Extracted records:
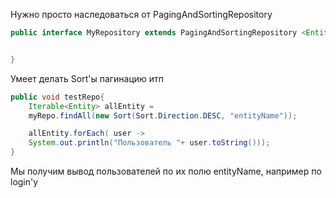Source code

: 

Нужно просто наследоваться от PagingAndSortingRepository

```java
public interface MyRepository extends PagingAndSortingRepository <Entity, Long>{


}
```

Умеет делать Sort'ы пагинацию итп


```java
public void testRepo{
	Iterable<Entity> allEntity = 
	myRepo.findAll(new Sort(Sort.Direction.DESC, "entityName"));

	allEntity.forEach( user ->   
    System.out.println("Пользователь "+ user.toString()));
}
```

Мы получим вывод пользователей по их полю entityName, например по login'у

* _Directions_: Report the lines above that contain "public".

* _Your solution_:
public interface MyRepository extends PagingAndSortingRepository <Entity, Long>{
public void testRepo{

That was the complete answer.